**Description of the task**
Each entry is to be transcribed exactly, with nothing added or dropped.
** Records shown follows **
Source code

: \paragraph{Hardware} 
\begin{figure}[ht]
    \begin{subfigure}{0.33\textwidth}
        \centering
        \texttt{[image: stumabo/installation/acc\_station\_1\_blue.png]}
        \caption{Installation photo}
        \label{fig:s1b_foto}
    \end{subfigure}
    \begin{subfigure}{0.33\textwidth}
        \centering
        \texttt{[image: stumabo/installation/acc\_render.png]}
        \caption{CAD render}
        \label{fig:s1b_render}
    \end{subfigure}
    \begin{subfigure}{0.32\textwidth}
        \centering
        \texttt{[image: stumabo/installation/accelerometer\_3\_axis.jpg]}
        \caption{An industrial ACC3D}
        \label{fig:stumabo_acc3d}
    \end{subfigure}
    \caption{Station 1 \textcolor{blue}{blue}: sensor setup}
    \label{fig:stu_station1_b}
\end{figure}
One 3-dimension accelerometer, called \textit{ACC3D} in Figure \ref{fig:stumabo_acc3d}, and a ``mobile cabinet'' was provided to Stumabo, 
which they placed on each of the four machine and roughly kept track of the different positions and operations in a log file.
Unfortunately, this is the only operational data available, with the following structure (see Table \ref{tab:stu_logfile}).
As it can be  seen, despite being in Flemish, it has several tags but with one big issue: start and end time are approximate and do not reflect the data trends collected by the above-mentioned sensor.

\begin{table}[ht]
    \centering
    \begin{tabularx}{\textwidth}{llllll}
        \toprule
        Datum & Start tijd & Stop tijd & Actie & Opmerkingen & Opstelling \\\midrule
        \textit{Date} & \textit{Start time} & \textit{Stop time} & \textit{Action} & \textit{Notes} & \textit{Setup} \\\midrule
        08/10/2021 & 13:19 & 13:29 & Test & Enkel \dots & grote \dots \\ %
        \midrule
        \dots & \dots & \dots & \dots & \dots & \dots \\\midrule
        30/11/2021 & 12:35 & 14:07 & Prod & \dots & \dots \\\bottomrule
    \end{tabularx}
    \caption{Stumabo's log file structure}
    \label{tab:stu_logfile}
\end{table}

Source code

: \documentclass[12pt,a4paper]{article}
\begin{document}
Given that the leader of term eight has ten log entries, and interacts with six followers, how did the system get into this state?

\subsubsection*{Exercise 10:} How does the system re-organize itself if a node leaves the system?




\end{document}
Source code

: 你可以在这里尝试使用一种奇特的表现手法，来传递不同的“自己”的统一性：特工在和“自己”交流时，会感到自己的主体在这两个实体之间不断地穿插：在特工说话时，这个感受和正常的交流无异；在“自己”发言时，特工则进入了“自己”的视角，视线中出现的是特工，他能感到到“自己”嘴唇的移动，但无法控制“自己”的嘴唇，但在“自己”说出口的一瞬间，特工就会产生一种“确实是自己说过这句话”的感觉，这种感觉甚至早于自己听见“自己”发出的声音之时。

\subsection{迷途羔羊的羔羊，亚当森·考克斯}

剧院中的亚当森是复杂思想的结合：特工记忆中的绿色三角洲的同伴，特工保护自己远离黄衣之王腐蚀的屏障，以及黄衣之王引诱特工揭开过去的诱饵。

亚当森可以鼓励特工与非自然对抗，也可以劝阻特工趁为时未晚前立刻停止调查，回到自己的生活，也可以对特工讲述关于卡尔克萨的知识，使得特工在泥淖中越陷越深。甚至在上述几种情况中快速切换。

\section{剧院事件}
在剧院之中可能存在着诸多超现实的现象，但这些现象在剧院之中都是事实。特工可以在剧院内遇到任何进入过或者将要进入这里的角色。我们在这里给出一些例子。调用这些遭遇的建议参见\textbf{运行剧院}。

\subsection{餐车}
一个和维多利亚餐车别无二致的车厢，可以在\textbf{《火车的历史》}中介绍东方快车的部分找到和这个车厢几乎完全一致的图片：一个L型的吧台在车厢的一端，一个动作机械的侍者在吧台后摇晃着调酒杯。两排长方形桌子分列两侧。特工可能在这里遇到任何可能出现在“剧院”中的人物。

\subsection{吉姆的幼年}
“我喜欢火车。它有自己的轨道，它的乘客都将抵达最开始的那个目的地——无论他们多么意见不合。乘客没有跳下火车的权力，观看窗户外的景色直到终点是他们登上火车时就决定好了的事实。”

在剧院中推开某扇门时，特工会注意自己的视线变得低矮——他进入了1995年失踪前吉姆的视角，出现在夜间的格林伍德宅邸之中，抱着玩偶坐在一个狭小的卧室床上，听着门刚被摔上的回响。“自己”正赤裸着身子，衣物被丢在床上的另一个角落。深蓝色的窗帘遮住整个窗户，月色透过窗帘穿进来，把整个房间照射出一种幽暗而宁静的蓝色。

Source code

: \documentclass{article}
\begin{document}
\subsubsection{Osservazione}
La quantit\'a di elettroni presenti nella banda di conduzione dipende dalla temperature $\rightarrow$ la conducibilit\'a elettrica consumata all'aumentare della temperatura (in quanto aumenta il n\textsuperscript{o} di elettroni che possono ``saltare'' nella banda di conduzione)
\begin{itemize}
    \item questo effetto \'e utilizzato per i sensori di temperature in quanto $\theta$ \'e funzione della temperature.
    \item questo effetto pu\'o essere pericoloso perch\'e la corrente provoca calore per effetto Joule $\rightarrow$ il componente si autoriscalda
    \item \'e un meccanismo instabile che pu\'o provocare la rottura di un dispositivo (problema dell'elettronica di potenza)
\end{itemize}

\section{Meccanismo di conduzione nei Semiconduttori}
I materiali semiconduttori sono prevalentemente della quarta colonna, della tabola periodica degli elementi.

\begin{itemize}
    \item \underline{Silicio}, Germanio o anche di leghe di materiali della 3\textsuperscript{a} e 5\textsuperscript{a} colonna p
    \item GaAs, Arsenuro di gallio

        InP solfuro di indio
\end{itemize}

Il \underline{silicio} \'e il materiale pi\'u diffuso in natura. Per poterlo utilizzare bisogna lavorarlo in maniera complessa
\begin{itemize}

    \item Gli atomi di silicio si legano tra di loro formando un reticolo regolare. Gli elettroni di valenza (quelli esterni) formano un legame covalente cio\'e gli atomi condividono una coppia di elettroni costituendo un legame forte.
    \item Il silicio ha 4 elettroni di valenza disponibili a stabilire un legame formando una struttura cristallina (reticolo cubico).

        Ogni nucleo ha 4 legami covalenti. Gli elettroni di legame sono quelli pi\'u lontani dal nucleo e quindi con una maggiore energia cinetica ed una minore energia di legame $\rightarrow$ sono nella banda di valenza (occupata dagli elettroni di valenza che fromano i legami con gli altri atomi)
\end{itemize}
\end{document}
** End of Records shown **
**Exercise result**
Source code

: \paragraph{Hardware} 
\begin{figure}[ht]
    \begin{subfigure}{0.33\textwidth}
        \centering
        \texttt{[image: stumabo/installation/acc\_station\_1\_blue.png]}
        \caption{Installation photo}
        \label{fig:s1b_foto}
    \end{subfigure}
    \begin{subfigure}{0.33\textwidth}
        \centering
        \texttt{[image: stumabo/installation/acc\_render.png]}
        \caption{CAD render}
        \label{fig:s1b_render}
    \end{subfigure}
    \begin{subfigure}{0.32\textwidth}
        \centering
        \texttt{[image: stumabo/installation/accelerometer\_3\_axis.jpg]}
        \caption{An industrial ACC3D}
        \label{fig:stumabo_acc3d}
    \end{subfigure}
    \caption{Station 1 \textcolor{blue}{blue}: sensor setup}
    \label{fig:stu_station1_b}
\end{figure}
One 3-dimension accelerometer, called \textit{ACC3D} in Figure \ref{fig:stumabo_acc3d}, and a ``mobile cabinet'' was provided to Stumabo, 
which they placed on each of the four machine and roughly kept track of the different positions and operations in a log file.
Unfortunately, this is the only operational data available, with the following structure (see Table \ref{tab:stu_logfile}).
As it can be  seen, despite being in Flemish, it has several tags but with one big issue: start and end time are approximate and do not reflect the data trends collected by the above-mentioned sensor.

\begin{table}[ht]
    \centering
    \begin{tabularx}{\textwidth}{llllll}
        \toprule
        Datum & Start tijd & Stop tijd & Actie & Opmerkingen & Opstelling \\\midrule
        \textit{Date} & \textit{Start time} & \textit{Stop time} & \textit{Action} & \textit{Notes} & \textit{Setup} \\\midrule
        08/10/2021 & 13:19 & 13:29 & Test & Enkel \dots & grote \dots \\ %
        \midrule
        \dots & \dots & \dots & \dots & \dots & \dots \\\midrule
        30/11/2021 & 12:35 & 14:07 & Prod & \dots & \dots \\\bottomrule
    \end{tabularx}
    \caption{Stumabo's log file structure}
    \label{tab:stu_logfile}
\end{table}

Source code

: \documentclass[12pt,a4paper]{article}
\begin{document}
Given that the leader of term eight has ten log entries, and interacts with six followers, how did the system get into this state?

\subsubsection*{Exercise 10:} How does the system re-organize itself if a node leaves the system?




\end{document}
Source code

: 你可以在这里尝试使用一种奇特的表现手法，来传递不同的“自己”的统一性：特工在和“自己”交流时，会感到自己的主体在这两个实体之间不断地穿插：在特工说话时，这个感受和正常的交流无异；在“自己”发言时，特工则进入了“自己”的视角，视线中出现的是特工，他能感到到“自己”嘴唇的移动，但无法控制“自己”的嘴唇，但在“自己”说出口的一瞬间，特工就会产生一种“确实是自己说过这句话”的感觉，这种感觉甚至早于自己听见“自己”发出的声音之时。

\subsection{迷途羔羊的羔羊，亚当森·考克斯}

剧院中的亚当森是复杂思想的结合：特工记忆中的绿色三角洲的同伴，特工保护自己远离黄衣之王腐蚀的屏障，以及黄衣之王引诱特工揭开过去的诱饵。

亚当森可以鼓励特工与非自然对抗，也可以劝阻特工趁为时未晚前立刻停止调查，回到自己的生活，也可以对特工讲述关于卡尔克萨的知识，使得特工在泥淖中越陷越深。甚至在上述几种情况中快速切换。

\section{剧院事件}
在剧院之中可能存在着诸多超现实的现象，但这些现象在剧院之中都是事实。特工可以在剧院内遇到任何进入过或者将要进入这里的角色。我们在这里给出一些例子。调用这些遭遇的建议参见\textbf{运行剧院}。

\subsection{餐车}
一个和维多利亚餐车别无二致的车厢，可以在\textbf{《火车的历史》}中介绍东方快车的部分找到和这个车厢几乎完全一致的图片：一个L型的吧台在车厢的一端，一个动作机械的侍者在吧台后摇晃着调酒杯。两排长方形桌子分列两侧。特工可能在这里遇到任何可能出现在“剧院”中的人物。

\subsection{吉姆的幼年}
“我喜欢火车。它有自己的轨道，它的乘客都将抵达最开始的那个目的地——无论他们多么意见不合。乘客没有跳下火车的权力，观看窗户外的景色直到终点是他们登上火车时就决定好了的事实。”

在剧院中推开某扇门时，特工会注意自己的视线变得低矮——他进入了1995年失踪前吉姆的视角，出现在夜间的格林伍德宅邸之中，抱着玩偶坐在一个狭小的卧室床上，听着门刚被摔上的回响。“自己”正赤裸着身子，衣物被丢在床上的另一个角落。深蓝色的窗帘遮住整个窗户，月色透过窗帘穿进来，把整个房间照射出一种幽暗而宁静的蓝色。

Source code

: \documentclass{article}
\begin{document}
\subsubsection{Osservazione}
La quantit\'a di elettroni presenti nella banda di conduzione dipende dalla temperature $\rightarrow$ la conducibilit\'a elettrica consumata all'aumentare della temperatura (in quanto aumenta il n\textsuperscript{o} di elettroni che possono ``saltare'' nella banda di conduzione)
\begin{itemize}
    \item questo effetto \'e utilizzato per i sensori di temperature in quanto $\theta$ \'e funzione della temperature.
    \item questo effetto pu\'o essere pericoloso perch\'e la corrente provoca calore per effetto Joule $\rightarrow$ il componente si autoriscalda
    \item \'e un meccanismo instabile che pu\'o provocare la rottura di un dispositivo (problema dell'elettronica di potenza)
\end{itemize}

\section{Meccanismo di conduzione nei Semiconduttori}
I materiali semiconduttori sono prevalentemente della quarta colonna, della tabola periodica degli elementi.

\begin{itemize}
    \item \underline{Silicio}, Germanio o anche di leghe di materiali della 3\textsuperscript{a} e 5\textsuperscript{a} colonna p
    \item GaAs, Arsenuro di gallio

        InP solfuro di indio
\end{itemize}

Il \underline{silicio} \'e il materiale pi\'u diffuso in natura. Per poterlo utilizzare bisogna lavorarlo in maniera complessa
\begin{itemize}

    \item Gli atomi di silicio si legano tra di loro formando un reticolo regolare. Gli elettroni di valenza (quelli esterni) formano un legame covalente cio\'e gli atomi condividono una coppia di elettroni costituendo un legame forte.
    \item Il silicio ha 4 elettroni di valenza disponibili a stabilire un legame formando una struttura cristallina (reticolo cubico).

        Ogni nucleo ha 4 legami covalenti. Gli elettroni di legame sono quelli pi\'u lontani dal nucleo e quindi con una maggiore energia cinetica ed una minore energia di legame $\rightarrow$ sono nella banda di valenza (occupata dagli elettroni di valenza che fromano i legami con gli altri atomi)
\end{itemize}
\end{document}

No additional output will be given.